--- Required work ---
Return all lines below containing the word "WATCH".

↓

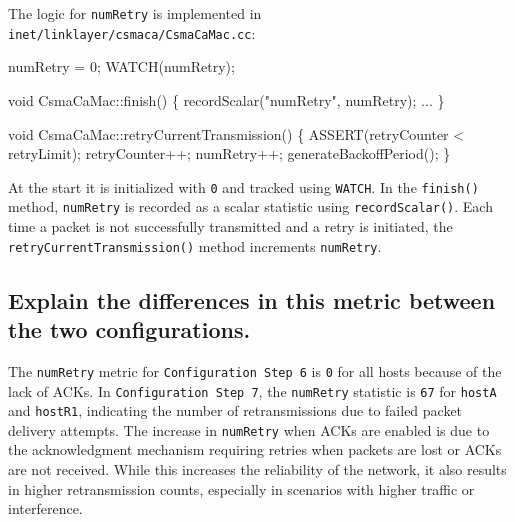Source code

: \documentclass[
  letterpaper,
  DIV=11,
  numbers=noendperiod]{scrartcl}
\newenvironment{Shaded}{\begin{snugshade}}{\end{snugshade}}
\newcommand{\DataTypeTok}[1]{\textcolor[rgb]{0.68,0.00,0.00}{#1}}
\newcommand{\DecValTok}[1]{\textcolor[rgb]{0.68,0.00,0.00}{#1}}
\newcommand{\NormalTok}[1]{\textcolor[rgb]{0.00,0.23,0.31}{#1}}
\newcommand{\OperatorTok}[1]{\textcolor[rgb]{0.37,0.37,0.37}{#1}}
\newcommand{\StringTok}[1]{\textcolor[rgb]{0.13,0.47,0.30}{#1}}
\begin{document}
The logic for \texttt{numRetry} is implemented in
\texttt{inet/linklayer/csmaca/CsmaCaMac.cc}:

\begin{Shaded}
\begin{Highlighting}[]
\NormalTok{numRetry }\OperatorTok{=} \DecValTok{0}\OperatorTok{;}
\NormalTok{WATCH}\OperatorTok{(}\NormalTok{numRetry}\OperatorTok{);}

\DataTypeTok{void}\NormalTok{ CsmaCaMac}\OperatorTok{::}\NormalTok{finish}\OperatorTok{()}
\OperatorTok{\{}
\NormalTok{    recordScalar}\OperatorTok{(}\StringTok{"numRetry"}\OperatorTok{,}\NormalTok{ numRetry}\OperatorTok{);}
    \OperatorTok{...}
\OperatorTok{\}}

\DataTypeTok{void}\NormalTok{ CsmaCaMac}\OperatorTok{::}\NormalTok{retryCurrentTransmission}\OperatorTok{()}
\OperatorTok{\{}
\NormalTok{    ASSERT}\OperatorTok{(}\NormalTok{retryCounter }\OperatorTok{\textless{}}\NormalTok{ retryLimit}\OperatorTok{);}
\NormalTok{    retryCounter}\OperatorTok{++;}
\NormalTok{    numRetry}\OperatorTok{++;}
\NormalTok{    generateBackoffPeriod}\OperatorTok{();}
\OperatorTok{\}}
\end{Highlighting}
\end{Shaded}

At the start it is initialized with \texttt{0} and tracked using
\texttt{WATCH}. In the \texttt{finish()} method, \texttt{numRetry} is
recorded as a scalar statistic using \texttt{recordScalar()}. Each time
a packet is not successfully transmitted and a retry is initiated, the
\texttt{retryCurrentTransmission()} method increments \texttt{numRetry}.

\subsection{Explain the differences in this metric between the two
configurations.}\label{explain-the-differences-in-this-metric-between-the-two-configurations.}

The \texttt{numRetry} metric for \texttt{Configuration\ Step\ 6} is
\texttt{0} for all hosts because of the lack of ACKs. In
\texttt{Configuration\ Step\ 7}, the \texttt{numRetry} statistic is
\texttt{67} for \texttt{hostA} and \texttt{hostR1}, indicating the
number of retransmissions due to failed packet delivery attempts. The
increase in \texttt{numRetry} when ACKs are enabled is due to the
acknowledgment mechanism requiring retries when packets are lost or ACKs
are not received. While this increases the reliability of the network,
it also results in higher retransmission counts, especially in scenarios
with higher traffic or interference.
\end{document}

↑
↓

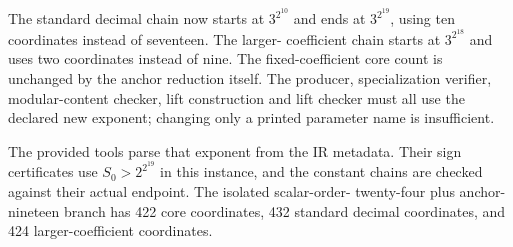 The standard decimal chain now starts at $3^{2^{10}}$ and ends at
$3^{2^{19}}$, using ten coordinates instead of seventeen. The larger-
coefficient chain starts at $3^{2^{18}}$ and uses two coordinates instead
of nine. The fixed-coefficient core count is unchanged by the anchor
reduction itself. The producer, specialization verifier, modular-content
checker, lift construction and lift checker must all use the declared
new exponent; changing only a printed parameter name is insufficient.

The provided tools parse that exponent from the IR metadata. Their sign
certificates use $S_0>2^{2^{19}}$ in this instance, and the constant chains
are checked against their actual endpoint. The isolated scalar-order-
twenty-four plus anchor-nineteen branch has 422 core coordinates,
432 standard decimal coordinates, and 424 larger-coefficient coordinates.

↑

--- Solution to this problem ---
\NormalTok{WATCH}\OperatorTok{(}\NormalTok{numRetry}\OperatorTok{);}
\texttt{WATCH}. In the \texttt{finish()} method, \texttt{numRetry} is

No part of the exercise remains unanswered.